WORK ORDER: Copy whichever lines of the data hold the word "processor".
==============================
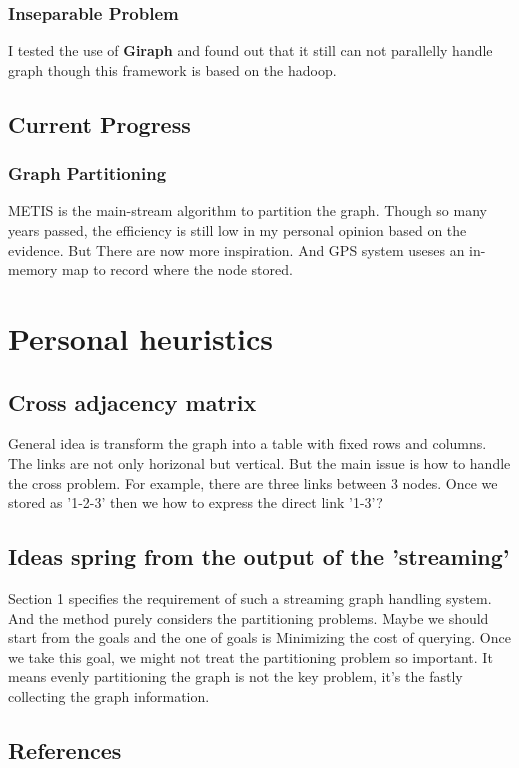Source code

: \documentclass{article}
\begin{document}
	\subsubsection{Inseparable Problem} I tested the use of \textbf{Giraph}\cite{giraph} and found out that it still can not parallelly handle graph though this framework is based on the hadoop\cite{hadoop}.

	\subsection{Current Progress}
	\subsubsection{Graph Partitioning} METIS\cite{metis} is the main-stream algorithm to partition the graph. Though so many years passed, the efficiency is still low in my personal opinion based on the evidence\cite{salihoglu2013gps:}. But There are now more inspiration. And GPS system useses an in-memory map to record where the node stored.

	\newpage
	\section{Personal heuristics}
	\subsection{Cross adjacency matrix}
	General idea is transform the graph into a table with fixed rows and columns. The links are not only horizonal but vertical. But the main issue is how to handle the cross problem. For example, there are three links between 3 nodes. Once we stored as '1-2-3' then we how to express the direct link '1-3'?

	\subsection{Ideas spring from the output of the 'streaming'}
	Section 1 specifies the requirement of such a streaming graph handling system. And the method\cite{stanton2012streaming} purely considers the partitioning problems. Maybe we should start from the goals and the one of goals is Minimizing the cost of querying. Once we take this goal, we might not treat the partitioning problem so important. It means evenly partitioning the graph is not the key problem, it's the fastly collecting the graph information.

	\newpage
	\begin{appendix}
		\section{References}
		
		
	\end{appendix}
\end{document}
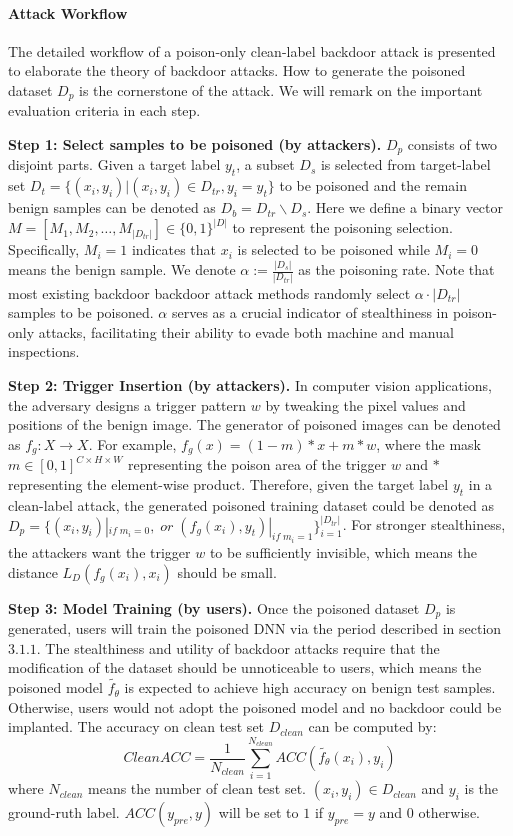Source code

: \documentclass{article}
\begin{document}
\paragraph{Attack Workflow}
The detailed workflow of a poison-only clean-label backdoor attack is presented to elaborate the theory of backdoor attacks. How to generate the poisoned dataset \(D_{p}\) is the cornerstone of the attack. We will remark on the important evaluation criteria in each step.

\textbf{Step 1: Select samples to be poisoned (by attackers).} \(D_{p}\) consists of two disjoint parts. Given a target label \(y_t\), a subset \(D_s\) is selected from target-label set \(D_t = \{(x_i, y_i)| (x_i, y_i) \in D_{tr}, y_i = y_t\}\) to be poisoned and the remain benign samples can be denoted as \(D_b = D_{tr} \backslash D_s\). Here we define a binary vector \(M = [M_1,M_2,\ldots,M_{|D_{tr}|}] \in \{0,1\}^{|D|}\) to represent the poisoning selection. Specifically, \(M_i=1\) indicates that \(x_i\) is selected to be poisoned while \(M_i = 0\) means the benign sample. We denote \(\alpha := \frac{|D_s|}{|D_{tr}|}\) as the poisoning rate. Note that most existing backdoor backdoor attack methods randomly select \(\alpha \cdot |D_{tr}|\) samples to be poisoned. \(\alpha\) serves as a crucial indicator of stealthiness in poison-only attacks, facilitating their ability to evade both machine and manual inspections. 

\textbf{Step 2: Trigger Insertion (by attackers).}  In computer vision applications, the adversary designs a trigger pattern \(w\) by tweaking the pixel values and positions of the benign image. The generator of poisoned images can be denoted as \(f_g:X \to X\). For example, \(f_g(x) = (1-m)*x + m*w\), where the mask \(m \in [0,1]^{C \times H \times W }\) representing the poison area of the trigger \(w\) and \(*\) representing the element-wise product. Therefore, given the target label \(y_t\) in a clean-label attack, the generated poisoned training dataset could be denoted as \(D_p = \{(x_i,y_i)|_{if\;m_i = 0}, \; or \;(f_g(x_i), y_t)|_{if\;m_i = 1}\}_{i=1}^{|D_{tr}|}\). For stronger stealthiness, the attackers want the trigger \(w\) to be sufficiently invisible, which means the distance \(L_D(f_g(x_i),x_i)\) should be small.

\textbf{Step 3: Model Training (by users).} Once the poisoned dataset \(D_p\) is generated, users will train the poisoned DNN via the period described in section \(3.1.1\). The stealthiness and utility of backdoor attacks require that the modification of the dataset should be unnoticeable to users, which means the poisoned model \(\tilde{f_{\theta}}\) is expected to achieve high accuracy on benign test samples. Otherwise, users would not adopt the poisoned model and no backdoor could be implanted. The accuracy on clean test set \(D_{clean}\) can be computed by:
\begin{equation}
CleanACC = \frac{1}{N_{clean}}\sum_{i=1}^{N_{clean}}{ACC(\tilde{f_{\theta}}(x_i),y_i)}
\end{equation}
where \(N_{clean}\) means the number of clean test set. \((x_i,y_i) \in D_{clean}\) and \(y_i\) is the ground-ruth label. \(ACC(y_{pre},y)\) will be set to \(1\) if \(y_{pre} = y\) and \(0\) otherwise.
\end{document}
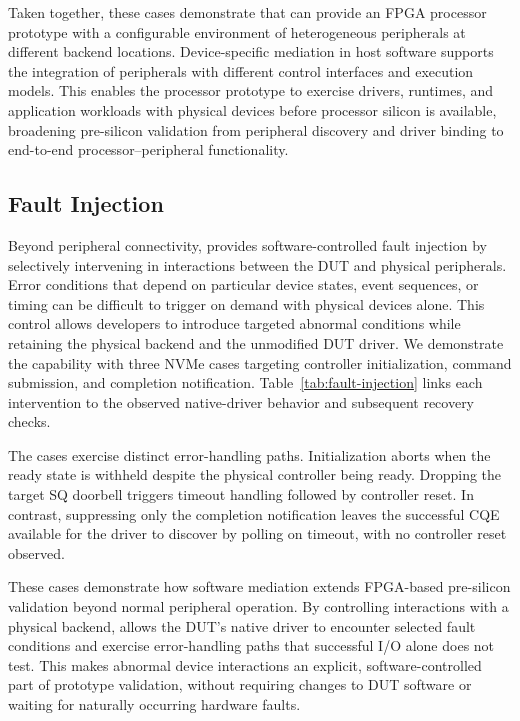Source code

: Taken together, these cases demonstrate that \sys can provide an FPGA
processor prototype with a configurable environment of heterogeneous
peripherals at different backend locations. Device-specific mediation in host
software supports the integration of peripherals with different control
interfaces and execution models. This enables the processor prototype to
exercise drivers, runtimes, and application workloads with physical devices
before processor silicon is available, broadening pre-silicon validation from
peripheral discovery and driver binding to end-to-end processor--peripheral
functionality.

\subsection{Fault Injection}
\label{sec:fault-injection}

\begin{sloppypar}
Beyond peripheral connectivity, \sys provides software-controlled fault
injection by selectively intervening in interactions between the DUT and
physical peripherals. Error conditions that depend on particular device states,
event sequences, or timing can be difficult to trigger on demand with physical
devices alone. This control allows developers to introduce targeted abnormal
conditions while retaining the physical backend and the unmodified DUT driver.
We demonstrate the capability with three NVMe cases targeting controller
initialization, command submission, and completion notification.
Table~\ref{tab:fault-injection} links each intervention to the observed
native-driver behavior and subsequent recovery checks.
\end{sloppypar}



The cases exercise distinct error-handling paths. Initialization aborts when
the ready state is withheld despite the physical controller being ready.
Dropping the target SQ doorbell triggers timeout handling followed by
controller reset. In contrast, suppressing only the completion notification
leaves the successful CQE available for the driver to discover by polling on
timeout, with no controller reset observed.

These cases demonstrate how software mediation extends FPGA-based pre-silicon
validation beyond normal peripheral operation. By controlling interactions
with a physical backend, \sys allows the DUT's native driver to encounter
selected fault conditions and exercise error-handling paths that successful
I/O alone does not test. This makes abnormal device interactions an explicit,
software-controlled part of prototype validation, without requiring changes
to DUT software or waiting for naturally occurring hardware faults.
==============================
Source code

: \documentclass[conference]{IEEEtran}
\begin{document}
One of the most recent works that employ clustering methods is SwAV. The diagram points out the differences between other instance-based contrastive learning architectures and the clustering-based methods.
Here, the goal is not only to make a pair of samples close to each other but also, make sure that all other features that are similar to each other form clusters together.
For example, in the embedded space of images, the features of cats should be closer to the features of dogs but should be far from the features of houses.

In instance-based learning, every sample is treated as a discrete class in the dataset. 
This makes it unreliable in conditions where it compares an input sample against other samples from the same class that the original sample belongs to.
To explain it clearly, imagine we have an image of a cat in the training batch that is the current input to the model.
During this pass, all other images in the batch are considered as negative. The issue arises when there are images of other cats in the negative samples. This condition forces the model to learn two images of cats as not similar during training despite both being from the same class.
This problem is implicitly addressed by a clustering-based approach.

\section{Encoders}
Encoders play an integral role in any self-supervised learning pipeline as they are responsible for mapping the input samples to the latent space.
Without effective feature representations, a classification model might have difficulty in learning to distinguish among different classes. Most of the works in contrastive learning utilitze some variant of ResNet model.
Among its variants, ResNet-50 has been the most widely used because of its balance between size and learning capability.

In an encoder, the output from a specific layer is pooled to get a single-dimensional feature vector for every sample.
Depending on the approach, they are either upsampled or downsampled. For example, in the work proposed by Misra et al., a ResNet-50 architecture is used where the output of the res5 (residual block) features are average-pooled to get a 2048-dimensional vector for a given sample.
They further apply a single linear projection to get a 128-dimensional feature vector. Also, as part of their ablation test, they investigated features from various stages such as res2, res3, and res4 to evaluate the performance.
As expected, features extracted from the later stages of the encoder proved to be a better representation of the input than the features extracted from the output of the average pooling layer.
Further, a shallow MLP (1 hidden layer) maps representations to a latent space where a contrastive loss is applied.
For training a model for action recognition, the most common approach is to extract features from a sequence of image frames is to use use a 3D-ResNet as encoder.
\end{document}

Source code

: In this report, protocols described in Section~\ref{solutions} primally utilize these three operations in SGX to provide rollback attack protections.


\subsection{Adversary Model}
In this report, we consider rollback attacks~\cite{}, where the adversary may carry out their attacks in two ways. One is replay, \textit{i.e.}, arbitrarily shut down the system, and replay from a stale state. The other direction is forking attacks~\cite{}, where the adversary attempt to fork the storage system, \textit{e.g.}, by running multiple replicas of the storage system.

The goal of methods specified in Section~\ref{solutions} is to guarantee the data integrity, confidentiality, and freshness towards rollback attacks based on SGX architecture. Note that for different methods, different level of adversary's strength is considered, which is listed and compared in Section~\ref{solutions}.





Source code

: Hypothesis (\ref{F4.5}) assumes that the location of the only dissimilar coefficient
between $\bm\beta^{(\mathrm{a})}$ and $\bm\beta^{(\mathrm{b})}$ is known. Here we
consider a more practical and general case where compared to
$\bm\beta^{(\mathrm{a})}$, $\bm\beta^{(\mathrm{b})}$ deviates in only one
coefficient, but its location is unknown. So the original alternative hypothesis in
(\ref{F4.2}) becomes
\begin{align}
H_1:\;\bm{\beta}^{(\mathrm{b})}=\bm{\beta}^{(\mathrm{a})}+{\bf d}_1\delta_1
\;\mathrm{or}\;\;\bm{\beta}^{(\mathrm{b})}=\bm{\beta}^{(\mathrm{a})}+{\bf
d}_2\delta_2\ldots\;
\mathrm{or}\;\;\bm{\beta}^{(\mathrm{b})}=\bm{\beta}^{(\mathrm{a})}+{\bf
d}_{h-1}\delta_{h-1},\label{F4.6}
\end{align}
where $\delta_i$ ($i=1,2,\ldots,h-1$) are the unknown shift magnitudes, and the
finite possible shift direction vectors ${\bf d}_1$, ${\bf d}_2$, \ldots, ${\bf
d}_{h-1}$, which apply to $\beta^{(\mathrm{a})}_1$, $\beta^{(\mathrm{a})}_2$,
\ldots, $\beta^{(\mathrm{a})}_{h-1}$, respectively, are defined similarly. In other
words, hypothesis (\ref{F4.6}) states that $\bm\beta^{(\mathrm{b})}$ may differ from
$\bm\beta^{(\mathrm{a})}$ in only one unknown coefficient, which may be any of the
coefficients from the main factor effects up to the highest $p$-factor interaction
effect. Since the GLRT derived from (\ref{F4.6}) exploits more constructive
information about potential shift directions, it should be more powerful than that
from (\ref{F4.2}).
==============================
SOLUTION TO THE EXERCISE:
processor prototype with a configurable environment of heterogeneous
interfaces and execution models. This enables the processor prototype to
before processor silicon is available, broadening pre-silicon validation from
peripheral discovery and driver binding to end-to-end processor--peripheral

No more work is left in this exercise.